Огарев - [2]

Шрифт
Интервал

Унылый внутренний мир находит себе печальное соответствие во внешней природе, и мы читаем:

Осенний день был сер и сыр,
И мелкий дождь ежеминутно
На землю капал: мокрый мир
Смотрел уныло, бесприютно.
Казалось пусто. Сад притих,
Замолк деревьев гул протяжный,
И желтый лист, срываясь с них,
Печально мок на почве влажной,
И только утки, как всегда,
Плескались глупо у пруда.

Вечная осень… Тяжко должен чувствовать себя человек, для которого как бы остановилось кругообращение времен и весна ни разу больше не возвращается. Она – неподвижное прошлое.

И Огарев «болезненно лелеет» его, «как мать безумная в слезах с младенцем мертвым на руках». Это – поразительный образ, но к Огареву он не подходит в том отношении, что наш поэт вовсе не безумен и мертвенность ребенка вполне сознает. Безумная мать считает своего младенца живым, он для нее ничем не отличается от живого, между тем как Огарев слишком ясно видит ту линию, которая отделяет прошлое от настоящего. Прошлое он именно в этом его качестве и чувствует. Оно не облеклось для него в плоть и кровь, оно одето в свой траур и не имеет иллюзии и красок текущего момента. Велик был бы тот человеческий дух, в котором бы ничто не умирало, который знал бы одно настоящее и переживал бы «вечное теперь», nunc starts. Нашему писателю эта вечность совсем чужда. Его душа только памятлива, но не бессмертна. Прошлое не сливается в ней с настоящим в одно глубокое впечатление, в одно сверхвременное настроение – прошлое у него остается бледно. Самое воспоминание у него – без яркости. И если бы Огареву предложили заменить эту бледность отмерших элементов духа живыми переливами настоящего, он бы на это не согласился, – у него для настоящего, как мы уже сказали, нет силы, он не хочет реальности, он вместо нее взял бы сновидение. Огарев всегда предпочтет мертвое, и он сознательно и рассудочно скажет:

Все, что пройдет, то будет мило!
Я в этом тайны, наконец,
Иной не вижу, мой мудрец!

Рассудочность вообще искажает его меланхолию, как и всю его поэзию, и было бы лучше, если бы он был просто сентиментален и наивен, если бы не было этого вмешательства рассуждений и еще этих инкрустаций неглубокого юмора. Огарев отлично сам себя понимал и объяснил в своих стихах – не читатель, а сам он вскрывает свою оглядчивость, свою привязанность к прошедшему.

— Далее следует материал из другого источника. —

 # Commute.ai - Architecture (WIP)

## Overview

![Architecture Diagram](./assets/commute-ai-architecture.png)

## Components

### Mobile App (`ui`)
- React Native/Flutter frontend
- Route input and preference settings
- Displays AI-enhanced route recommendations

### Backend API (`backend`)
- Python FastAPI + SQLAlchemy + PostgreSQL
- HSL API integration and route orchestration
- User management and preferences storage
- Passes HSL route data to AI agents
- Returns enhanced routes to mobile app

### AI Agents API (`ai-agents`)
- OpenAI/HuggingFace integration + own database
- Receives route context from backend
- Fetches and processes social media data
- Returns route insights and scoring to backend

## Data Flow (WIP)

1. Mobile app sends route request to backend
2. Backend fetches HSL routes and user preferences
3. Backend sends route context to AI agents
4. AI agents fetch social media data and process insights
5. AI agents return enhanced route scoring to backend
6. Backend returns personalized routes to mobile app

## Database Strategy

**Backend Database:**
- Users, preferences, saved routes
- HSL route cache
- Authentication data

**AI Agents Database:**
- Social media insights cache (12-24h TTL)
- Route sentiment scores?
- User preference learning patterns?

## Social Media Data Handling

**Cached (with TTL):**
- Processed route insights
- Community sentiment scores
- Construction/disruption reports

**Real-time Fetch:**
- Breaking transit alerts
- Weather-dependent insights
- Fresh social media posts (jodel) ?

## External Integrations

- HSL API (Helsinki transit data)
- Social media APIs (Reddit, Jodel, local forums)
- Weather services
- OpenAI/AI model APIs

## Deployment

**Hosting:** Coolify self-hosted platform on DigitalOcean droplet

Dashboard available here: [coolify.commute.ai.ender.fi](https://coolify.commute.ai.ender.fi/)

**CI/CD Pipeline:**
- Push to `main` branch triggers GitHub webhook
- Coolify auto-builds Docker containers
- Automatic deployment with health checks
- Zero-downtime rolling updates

Его дух, всегда обращенный к прошлому, уже этим обнаруживает свою несамостоятельность. Огареву нужны чужая помощь, чужое благословение, хотя бы они шли из могилы, из «страны иной». Он постоянно говорит и просит о дружбе – ему необходим другой. Он не мужествен и не может быть один, – а велик именно одинокий. В первом же стихотворении жалуется он на то, что он и его друзья не встретили участия. Огарев – поэт без подвига. Словно дитя без родителей, без руководителей, он заблудился, растерялся в жизни, особенно, конечно, в русской жизни, которая возмущала его, прерывала было его бескровную тоску, но своим насилием искажала, заглушала все боевые, гражданские звуки его поэзии и своей циничной грубостью так мучила его чуткую, может быть, слишком холеную душу («и политический наш быт меня без отдыха томит»); и он тоскливо оглядывается кругом: нет ли проводника.

Оттого он и знает, «что значит слово мать»:
Я знаю – в нем есть мир любви чудесный,
Я знаю – мать прискорбно потерять
И сиротой докончить путь безвестный.

Оттого же часто встречается у него и мотив семьи, детей, которым он желает, чтобы хоть у них «был плодотворен вешний дождь и летний зной, нивы колос многозерен»; он любит ребенка (свою Лизу, которую от него увозят), – но тоже не столько в его настоящей прелести, сколько как потенцию жизни, как будущий очаг воспоминаний: ведь Огареву – мы уже знаем это – жизнь и вообще-то мила не актуальная, а только в ее прошлой или будущей возможности. Ему отраден «старый друг – старый дом», «опять знакомый дом, опять знакомый сад»; он часто сидит у камина с думой «седою, отжившей», – быть может, со связкой давнишних, пожелтевших писем от возлюбленной, которая умерла, и безотвязно преследует его какой-нибудь знакомый, неуловимый, старый мотив. Для него, утомленного, разбитого не столько «седою усталью годов», сколько воспоминаниями, так желанно все, что уютно и приветливо, все, что ласкает негой отдыха. Да, устал этот человек, «вместе старый и молодой»…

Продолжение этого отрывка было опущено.